Menyusuri lorong-lorong kota Ankara benar-benar membuat hari libur terasa begitu sempurna. Apalagi kalau bukan sebuah kegiatan yang membuat libur terasa begitu berwarna. Karena banyak sekali tempat-tempat baru yang belum saya telusuri di kota ini. Sehingga penasaran itu semakin membuat gejolak-gejolak hati untuk ingin berjalan di sudut-sudut kota tua ini. Walaupun suhu dingin yang menggigilkan tubuh, tapi sejatinya tak membuat sebuah perjalanan siang ini untuk menelusuri lorong kota menjadi tak nyaman. Justru itulah feelnya. Bahwa merasakan tubuh terguyur dingin dengan suhu minus di tengah keramaian itu adalah pengalaman yang tak bisa diungkapkan dengan 26 huruf di abjad Indonesia.

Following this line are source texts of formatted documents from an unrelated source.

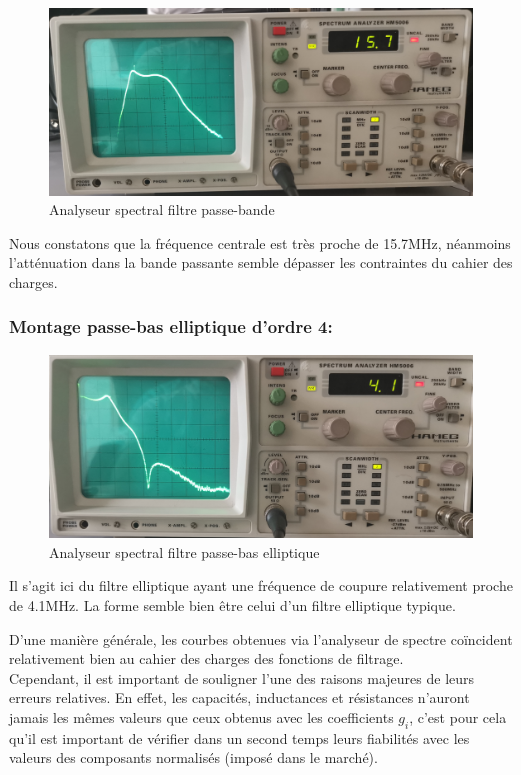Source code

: \begin{figure}[!htbp]
    \includegraphics[scale=0.4,keepaspectratio]{img_spectre/analys_spec_bande.PNG}
    \centering
    \caption{Analyseur spectral filtre passe-bande}
\end{figure}
\FloatBarrier

Nous constatons que la fréquence centrale est très proche de 15.7MHz, néanmoins l'atténuation dans la bande passante semble dépasser les contraintes du cahier des charges.

\subsubsection{Montage passe-bas elliptique d'ordre 4:} 

\begin{figure}[!htbp]
    \includegraphics[scale=0.4,keepaspectratio]{img_spectre/analys_spec_elliptique.PNG}
    \centering
    \caption{Analyseur spectral filtre passe-bas elliptique}
\end{figure}
\FloatBarrier


Il s'agit ici du filtre elliptique ayant une fréquence de coupure relativement proche de 4.1MHz. La forme semble bien être celui d'un filtre elliptique typique.

\newpage
D'une manière générale, les courbes obtenues via l'analyseur de spectre coïncident relativement bien au cahier des charges des fonctions de filtrage.
\\
Cependant, il est important de souligner l'une des raisons majeures de leurs erreurs relatives.
En effet, les capacités, inductances et résistances n'auront jamais les mêmes valeurs que ceux obtenus avec les coefficients $g_i$, c'est pour cela qu'il est important de vérifier dans un second temps leurs fiabilités avec les valeurs des composants normalisés (imposé dans le marché). 

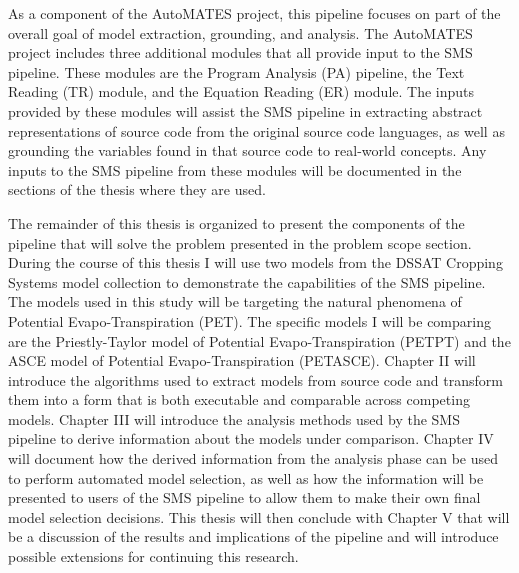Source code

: As a component of the AutoMATES project, this pipeline focuses on part of the overall goal of model extraction, grounding, and analysis.
The AutoMATES project includes three additional modules that all provide input to the SMS pipeline.
These modules are the Program Analysis (PA) pipeline, the Text Reading (TR) module, and the Equation Reading (ER) module.
The inputs provided by these modules will assist the SMS pipeline in extracting abstract representations of source code from the original source code languages, as well as grounding the variables found in that source code to real-world concepts.
Any inputs to the SMS pipeline from these modules will be documented in the sections of the thesis where they are used.

The remainder of this thesis is organized to present the components of the pipeline that will solve the problem presented in the problem scope section.
During the course of this thesis I will use two models from the DSSAT Cropping Systems model collection to demonstrate the capabilities of the SMS pipeline.
The models used in this study will be targeting the natural phenomena of Potential Evapo-Transpiration (PET).
The specific models I will be comparing are the Priestly-Taylor model of Potential Evapo-Transpiration (PETPT) and the ASCE model of Potential Evapo-Transpiration (PETASCE).
Chapter II will introduce the algorithms used to extract models from source code and transform them into a form that is both executable and comparable across competing models.
Chapter III will introduce the analysis methods used by the SMS pipeline to derive information about the models under comparison.
Chapter IV will document how the derived information from the analysis phase can be used to perform automated model selection, as well as how the information will be presented to users of the SMS pipeline to allow them to make their own final model selection decisions.
This thesis will then conclude with Chapter V that will be a discussion of the results and implications of the pipeline and will introduce possible extensions for continuing this research.

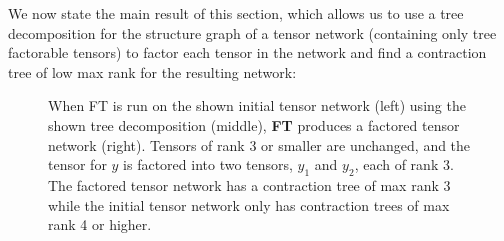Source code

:We now state the main result of this section, which allows us to use a tree decomposition for the structure graph of a tensor network (containing only tree factorable tensors) to factor each tensor in the network and find a contraction tree of low max rank for the resulting network:
\begin{figure}[t]
	\centering
	
	\hspace{1cm}
	
	\hspace{1cm}
	
	\caption{\label{fig:factor-example} When FT is run on the shown initial tensor network (left) using the shown tree decomposition (middle), \textbf{FT} produces a factored tensor network (right). Tensors of rank 3 or smaller are unchanged, and the tensor for $y$ is factored into two tensors, $y_1$ and $y_2$, each of rank 3. The factored tensor network has a contraction tree of max rank 3 while the initial tensor network only has contraction trees of max rank 4 or higher.}
\end{figure}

Siang ini saya benar-benar menemukan Indonesia di tengah Ankara. Lorong-lorong yang saya telusuri dengan tapak-tapak kaki ternyata mengahantarkanku di pasar tradisional Ulus, Ankara. Pasar yang membuat diriku benar-benar merasakan sebuah harmoni keIndonesiaan disini. Sebuah pasar tradisional yang disesaki tawar-menawar, penjual yang berteriak dan penuh dengan desak-desakan pembeli. Benar-benar membuat lamunan tentang Indonesia-Turki begitu lengkap. Karena pasar yang saya temui ternyata benar-benar mirip dengan pasar tradisional di daerah saya, Solo.

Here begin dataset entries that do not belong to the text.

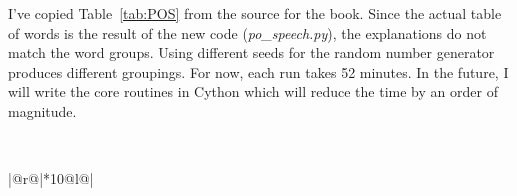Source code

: \documentclass[prelim,showlabels]{book}
\newcommand{\plotsize}{\small}
\begin{document}
I've copied Table~\ref{tab:POS} from the source for the book.  Since
the actual table of words is the result of the new code
(\emph{po\_speech.py}), the explanations do not match the word groups.
Using different seeds for the random number generator produces
different groupings.  For now, each run takes 52 minutes.  In the
future, I will write the core routines in Cython which will reduce the
time by an order of magnitude.
\begin{table}[htb]
  \caption[Words most frequently associated with each state.]%
  {Words most frequently associated with each state.  While I have no
    interpretation for three of the states, some of the following
    interpretations of the other states are strikingly successful.}
  \begin{center}{\plotsize%
      \\[2.0ex]
      \begin{tabular}{|@{\hspace{0.10em}}r@{\hspace{0.40em}}|*{10}{@{\hspace{0.28em}}l@{\hspace{0.28em}}}|}
      \end{tabular}
    }\end{center}
  \label{tab:POS}
\end{table}
\end{document}
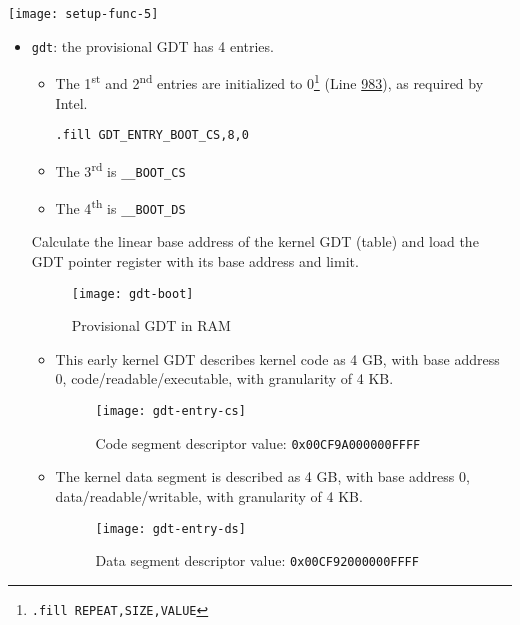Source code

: \begin{enumerate}
  \begin{center}
    \texttt{[image: setup-func-5]}
  \end{center}

  \begin{itemize}
  \item \texttt{gdt}: the provisional GDT has 4 entries.
    \begin{itemize}
    \item The 1\textsuperscript{st} and 2\textsuperscript{nd} entries are initialized to
      0\footnote{\texttt{.fill REPEAT,SIZE,VALUE}}
      (Line \href{http://lxr.linux.no/linux+v2.6.11/arch/i386/boot/setup.S\#L983}{983}), as
      required by Intel.
      \begin{center}
        \texttt{.fill GDT_ENTRY_BOOT_CS,8,0}
      \end{center}
    \item The 3\textsuperscript{rd} is \texttt{\_\_BOOT\_CS}
    \item The 4\textsuperscript{th} is \texttt{\_\_BOOT\_DS}
    \end{itemize}
    Calculate the linear base address of the kernel GDT (table) and load the GDT pointer
    register with its base address and limit. 
    \begin{figure}[h]
      \centering
      \texttt{[image: gdt-boot]}
      \caption{Provisional GDT in RAM}
      \label{fig:gdt-boot}
    \end{figure}
    \begin{itemize}
    \item This early kernel GDT describes kernel code as 4 GB, with base address 0,
      code/readable/executable, with granularity of 4 KB.
      \begin{figure}[h]
        \centering
        \texttt{[image: gdt-entry-cs]}
        \caption{Code segment descriptor value: \texttt{0x00CF9A000000FFFF}}
        \label{fig:cs}
      \end{figure}
    \item The kernel data segment is described as 4 GB, with base address 0,
      data/readable/writable, with granularity of 4 KB.
      \begin{figure}[h]
        \centering
        \texttt{[image: gdt-entry-ds]}
        \caption{Data segment descriptor value: \texttt{0x00CF92000000FFFF}}
        \label{fig:ds}
      \end{figure}

\end{itemize}
\end{itemize}
\end{enumerate}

Saya jadi ingat, perjumpaan terakhir dengan seorang kawan karib saya. Yang saat itu rela mengantarkan saya berdesak-desakan di pasar tradisioan masyhur di kota Solo, Klewer. Hanya untuk mencari souvenir dan barang khas solo sebelum saya berangkat ke Turki. Waktu itu, hampir saja kami menghabiskan waktu berjam-jam untuk menyusuri desakan pembeli di toko-toko batik dan pakaian jawa. Dan tak kami temukan souvenir disana untuk dibawa ke turki. Mana mungkin saya membawa berlipat-lipat kain batik untuk hadiah seorang teman saya di Turki nanti. Begitulah pikir saya. Sehingga, akhirnya kami menemukan seorang penjual blangkon. Yang kemudian saya mengambil 2 untuk nanti yang satu akan saya berikan ke seorang teman di Turki. (Tapi sampai saat ini, blangkon itu masih tersimpan di dalam almari biruku). Kemudian perjalanan menyusuri kota tua solo itu terhenti di Museum manusia purba, Sangiran. Ah, terimakasih untuk perjuangan siang panas itu kawan.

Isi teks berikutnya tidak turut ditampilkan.